2. Select the character, plot element, or artistic style about which you want to concentrate your talk.
3. Prepare a comparison and/or contrast between this selected element, as it is realized in this particular title, with a similar element in a print-oriented title or with a movie.
4. Make and show a prop: an enlarged image of the main character, or a "chart" of facial expressions [for a manga title], or a photo of the graphic novelist at work.
5. Mix graphic novel titles with print-oriented ones when doing a theme-based series of booktalks (e.g., historical fiction, popular science).
6. Elicit listener input: which graphic novels styles are their favorites? Which artists are most familiar to them? What source do they have of graphic novels for browsing? Is anyone prepared to booktalk a graphic novel right now?
Other Marketing Suggestions
1. Prepare and update annotated lists of your newest graphic novel purchases.
2. Place bookmarks with the library's contact info and a phrase akin to "your source for graphic novels" in every graphic novel on your shelves.
3. Solicit graphic novel-style book reviews and post them near your graphic novel collection.
4. Make sure there are flyers about the library at your local comic book store and that the staff there knows they can refer readers to you for out of stock material.
Community Contacts to Cultivate
1. Find a local art teacher willing to discuss comic book styles and traditions in a dialog format, for a staff training or a public library program.
2. If your hometown does have a good comics shop, start networking with the proprietor.
3. If you're not sure about the availability of local talent (published cartoonists), one of the above persons can steer you to a covey of them.

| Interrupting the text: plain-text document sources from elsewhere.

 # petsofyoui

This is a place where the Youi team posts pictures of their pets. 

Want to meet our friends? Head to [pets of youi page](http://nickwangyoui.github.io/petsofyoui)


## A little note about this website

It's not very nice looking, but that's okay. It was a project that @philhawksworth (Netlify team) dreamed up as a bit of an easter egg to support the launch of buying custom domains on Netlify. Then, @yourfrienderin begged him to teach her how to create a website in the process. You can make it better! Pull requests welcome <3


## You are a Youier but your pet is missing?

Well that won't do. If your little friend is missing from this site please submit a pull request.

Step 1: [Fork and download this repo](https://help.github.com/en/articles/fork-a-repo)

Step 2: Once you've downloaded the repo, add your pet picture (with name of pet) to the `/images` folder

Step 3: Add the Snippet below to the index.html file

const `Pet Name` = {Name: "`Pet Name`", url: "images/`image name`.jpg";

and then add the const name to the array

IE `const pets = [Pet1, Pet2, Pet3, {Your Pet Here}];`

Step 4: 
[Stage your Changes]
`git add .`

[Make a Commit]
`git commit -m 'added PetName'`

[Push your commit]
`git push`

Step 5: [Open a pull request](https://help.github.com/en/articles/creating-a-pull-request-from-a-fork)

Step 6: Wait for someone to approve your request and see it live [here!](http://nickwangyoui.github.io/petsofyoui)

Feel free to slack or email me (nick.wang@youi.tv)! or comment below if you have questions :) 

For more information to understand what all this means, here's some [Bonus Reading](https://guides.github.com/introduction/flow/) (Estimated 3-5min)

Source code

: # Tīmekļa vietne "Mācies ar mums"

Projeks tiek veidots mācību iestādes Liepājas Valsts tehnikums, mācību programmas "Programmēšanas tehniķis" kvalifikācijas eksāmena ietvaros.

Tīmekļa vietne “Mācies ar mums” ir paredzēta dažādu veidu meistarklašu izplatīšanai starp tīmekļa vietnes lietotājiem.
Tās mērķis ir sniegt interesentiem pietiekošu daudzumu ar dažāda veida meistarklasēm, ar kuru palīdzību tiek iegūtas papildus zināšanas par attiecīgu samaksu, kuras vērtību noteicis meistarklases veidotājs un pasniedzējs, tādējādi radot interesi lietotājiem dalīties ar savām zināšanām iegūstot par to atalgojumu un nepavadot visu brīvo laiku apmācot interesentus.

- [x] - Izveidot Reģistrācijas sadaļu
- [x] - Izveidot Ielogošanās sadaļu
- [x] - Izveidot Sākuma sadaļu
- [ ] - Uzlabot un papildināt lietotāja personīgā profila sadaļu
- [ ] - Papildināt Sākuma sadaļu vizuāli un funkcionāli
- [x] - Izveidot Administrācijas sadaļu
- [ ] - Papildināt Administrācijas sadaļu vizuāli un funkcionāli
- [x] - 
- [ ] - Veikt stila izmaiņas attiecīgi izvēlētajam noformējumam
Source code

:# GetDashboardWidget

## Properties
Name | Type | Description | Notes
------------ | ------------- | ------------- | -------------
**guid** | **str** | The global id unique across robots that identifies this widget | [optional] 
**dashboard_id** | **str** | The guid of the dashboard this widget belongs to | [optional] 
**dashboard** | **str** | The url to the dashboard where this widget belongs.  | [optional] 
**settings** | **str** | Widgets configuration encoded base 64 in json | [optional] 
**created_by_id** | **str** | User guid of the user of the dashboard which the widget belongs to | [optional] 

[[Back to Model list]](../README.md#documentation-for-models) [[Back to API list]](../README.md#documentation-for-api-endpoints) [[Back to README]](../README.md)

Make contact and determine any willingness to be part of a library program.
4. The Web makes the world our community pretty easily: search online for advice on shopping and promoting.
Some resources to check include:
http://www.comicbookresources.com/
http://ublib.buffalo.edu/libraries/units/lml/comics/pages/
http://www.lambiek.net/artists/index.htm
http://www.comics.org/
http://www.rationalmagic.com/Comics/Comics.html
http://www.koyagi.com/Libguide.html
5. Join the Graphic Novels in Libraries list and give yourself a community for graphic novel discussion.
To subscribe, send a blank e-mail message to gnlib-l-subscribe@topica.com
(You must send the subscription request message from the e-mail address at which you wish to receive the GNLIB-L messages.)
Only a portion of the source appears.